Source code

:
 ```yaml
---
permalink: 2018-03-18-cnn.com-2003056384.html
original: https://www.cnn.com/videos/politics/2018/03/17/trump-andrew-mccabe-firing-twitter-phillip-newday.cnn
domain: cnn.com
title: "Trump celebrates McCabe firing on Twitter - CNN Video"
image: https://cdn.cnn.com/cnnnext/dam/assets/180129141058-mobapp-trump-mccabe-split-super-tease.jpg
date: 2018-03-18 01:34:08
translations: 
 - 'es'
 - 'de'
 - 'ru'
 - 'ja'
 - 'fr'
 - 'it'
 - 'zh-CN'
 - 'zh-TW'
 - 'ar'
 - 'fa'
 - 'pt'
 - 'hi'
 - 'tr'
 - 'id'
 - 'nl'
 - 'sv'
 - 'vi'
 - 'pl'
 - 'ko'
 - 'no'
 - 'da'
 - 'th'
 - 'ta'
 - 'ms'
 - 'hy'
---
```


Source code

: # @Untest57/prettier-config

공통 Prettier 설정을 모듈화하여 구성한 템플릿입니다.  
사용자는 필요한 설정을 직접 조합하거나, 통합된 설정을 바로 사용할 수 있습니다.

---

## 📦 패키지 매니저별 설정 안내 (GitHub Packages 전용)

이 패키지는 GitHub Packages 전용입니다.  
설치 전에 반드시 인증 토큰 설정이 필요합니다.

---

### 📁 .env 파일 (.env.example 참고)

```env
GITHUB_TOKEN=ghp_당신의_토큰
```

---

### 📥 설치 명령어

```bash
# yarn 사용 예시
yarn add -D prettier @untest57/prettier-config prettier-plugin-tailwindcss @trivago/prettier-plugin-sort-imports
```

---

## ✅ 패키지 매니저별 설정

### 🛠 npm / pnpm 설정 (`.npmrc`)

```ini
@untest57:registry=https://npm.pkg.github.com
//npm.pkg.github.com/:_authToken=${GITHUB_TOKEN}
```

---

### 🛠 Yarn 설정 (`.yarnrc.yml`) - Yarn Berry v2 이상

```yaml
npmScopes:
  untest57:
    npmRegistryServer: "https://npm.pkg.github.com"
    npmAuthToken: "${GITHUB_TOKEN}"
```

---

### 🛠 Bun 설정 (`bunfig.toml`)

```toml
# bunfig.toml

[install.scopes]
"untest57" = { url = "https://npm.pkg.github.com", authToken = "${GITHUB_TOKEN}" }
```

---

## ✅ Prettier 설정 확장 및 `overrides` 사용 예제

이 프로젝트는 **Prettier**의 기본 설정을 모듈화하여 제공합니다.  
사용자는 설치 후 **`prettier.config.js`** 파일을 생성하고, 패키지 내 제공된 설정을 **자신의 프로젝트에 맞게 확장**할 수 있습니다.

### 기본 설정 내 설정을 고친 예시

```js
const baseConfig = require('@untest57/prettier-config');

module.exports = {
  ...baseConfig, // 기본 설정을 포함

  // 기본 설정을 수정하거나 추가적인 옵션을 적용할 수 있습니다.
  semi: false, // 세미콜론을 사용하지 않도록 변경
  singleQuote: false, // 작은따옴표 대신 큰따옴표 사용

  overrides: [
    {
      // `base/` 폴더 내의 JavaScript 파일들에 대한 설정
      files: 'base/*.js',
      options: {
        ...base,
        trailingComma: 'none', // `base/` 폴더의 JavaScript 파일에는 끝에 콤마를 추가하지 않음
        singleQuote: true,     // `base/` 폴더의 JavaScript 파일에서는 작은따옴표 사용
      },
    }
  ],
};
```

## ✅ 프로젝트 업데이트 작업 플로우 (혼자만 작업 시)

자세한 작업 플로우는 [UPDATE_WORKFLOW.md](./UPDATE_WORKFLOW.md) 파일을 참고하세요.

___

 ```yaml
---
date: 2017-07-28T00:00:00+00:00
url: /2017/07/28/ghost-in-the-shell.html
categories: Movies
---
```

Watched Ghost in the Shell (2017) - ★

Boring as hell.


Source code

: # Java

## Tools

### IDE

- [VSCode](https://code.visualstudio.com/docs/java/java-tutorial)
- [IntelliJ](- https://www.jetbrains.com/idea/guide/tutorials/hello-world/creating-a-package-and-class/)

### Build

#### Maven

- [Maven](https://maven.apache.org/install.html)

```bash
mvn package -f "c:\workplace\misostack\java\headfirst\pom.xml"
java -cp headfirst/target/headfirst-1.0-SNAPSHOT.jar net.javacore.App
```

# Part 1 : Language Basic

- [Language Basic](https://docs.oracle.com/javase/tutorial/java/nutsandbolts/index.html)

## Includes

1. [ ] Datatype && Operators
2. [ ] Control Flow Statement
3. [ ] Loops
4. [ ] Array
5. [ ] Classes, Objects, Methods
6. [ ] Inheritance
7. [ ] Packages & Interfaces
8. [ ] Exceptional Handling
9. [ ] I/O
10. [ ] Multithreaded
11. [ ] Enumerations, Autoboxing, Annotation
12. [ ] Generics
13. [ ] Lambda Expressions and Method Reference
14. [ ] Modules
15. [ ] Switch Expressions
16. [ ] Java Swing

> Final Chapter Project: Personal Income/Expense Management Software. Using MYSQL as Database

___

**PROBLEM DETAILS:**
Check each line of the records for the word "Basic", then state how many lines have it, as a number only.

**RESPONSE TO THIS EXERCISE:**
2